• _Provided data_

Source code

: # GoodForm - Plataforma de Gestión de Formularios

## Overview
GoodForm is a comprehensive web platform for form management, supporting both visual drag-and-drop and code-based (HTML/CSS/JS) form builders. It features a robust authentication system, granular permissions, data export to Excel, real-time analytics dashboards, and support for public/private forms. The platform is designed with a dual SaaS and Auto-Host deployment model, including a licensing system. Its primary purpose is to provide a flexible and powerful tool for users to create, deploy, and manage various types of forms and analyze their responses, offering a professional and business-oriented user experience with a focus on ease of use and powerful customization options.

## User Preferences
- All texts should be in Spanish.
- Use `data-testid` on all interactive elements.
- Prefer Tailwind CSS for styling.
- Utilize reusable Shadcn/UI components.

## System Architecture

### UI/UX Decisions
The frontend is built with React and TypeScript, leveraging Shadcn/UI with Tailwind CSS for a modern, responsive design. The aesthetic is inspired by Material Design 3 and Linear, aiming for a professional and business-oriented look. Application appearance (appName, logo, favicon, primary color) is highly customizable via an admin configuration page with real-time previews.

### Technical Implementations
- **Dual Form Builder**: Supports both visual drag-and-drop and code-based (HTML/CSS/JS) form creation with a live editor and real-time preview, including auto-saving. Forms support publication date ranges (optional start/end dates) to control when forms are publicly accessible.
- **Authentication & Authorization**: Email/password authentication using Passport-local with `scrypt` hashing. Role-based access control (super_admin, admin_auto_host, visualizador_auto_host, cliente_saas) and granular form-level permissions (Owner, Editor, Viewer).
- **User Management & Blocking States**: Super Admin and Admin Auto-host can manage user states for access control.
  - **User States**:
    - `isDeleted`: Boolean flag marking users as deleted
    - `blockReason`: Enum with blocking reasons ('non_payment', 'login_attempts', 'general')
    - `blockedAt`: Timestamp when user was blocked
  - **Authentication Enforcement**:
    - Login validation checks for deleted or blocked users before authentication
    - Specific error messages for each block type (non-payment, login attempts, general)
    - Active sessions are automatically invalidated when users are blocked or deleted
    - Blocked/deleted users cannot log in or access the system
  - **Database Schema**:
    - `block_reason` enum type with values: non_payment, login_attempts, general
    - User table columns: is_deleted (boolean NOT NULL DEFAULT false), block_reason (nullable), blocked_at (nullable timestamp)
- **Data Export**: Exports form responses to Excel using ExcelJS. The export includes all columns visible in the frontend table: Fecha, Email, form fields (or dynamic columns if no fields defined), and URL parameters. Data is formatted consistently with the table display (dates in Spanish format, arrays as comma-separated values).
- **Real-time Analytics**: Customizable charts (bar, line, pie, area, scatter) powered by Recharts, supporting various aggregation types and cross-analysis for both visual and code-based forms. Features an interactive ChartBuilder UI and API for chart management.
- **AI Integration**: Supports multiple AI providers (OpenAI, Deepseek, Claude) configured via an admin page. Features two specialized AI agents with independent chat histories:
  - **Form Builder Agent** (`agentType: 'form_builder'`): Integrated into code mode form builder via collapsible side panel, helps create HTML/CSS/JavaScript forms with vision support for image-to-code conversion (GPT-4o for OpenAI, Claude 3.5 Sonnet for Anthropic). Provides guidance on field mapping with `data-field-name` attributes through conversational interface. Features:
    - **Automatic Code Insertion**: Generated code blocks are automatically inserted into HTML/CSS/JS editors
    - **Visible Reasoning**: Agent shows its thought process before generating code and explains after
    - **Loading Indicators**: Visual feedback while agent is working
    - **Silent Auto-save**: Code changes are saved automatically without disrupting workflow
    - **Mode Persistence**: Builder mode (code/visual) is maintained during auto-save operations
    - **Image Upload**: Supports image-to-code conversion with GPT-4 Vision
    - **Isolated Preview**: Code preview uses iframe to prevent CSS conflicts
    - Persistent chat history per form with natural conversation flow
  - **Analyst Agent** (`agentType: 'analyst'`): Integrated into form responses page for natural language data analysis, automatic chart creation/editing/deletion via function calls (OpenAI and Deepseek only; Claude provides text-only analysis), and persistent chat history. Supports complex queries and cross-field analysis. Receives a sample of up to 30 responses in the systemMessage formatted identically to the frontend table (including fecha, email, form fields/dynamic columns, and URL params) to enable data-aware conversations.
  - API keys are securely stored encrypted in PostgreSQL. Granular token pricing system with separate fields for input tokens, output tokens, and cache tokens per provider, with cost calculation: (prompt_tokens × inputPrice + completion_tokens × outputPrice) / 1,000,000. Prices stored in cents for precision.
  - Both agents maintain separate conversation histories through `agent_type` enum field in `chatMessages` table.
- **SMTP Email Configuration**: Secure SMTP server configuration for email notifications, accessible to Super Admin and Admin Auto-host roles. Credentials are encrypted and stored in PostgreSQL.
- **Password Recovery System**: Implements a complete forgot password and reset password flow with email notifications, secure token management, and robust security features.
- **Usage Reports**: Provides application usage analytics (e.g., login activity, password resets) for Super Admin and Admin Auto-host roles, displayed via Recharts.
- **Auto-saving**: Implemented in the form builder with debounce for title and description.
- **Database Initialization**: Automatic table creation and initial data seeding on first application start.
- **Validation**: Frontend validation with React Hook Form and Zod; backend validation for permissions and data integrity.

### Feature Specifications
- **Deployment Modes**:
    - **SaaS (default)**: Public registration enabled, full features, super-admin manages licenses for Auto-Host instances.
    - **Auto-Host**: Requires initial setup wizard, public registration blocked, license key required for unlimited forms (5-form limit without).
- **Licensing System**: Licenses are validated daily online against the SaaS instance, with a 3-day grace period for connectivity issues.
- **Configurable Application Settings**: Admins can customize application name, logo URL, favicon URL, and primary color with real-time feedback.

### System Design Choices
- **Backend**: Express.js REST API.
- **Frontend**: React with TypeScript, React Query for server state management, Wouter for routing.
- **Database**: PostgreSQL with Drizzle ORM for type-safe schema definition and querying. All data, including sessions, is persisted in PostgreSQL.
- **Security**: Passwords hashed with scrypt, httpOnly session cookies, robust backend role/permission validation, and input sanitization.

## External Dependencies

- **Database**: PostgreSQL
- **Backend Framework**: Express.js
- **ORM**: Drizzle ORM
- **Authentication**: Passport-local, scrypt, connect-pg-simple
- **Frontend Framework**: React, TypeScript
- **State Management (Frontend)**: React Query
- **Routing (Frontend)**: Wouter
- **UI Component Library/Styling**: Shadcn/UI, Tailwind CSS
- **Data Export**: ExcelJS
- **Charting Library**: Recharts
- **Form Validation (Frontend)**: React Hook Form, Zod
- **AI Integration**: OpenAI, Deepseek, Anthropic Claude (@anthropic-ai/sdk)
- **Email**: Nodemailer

• _Instructions for the task_
Scan the listing above, and wherever a line holds the word "users", copy it.

• _Response to the task_
GoodForm is a comprehensive web platform for form management, supporting both visual drag-and-drop and code-based (HTML/CSS/JS) form builders. It features a robust authentication system, granular permissions, data export to Excel, real-time analytics dashboards, and support for public/private forms. The platform is designed with a dual SaaS and Auto-Host deployment model, including a licensing system. Its primary purpose is to provide a flexible and powerful tool for users to create, deploy, and manage various types of forms and analyze their responses, offering a professional and business-oriented user experience with a focus on ease of use and powerful customization options.
    - `isDeleted`: Boolean flag marking users as deleted
    - Login validation checks for deleted or blocked users before authentication
    - Active sessions are automatically invalidated when users are blocked or deleted
    - Blocked/deleted users cannot log in or access the system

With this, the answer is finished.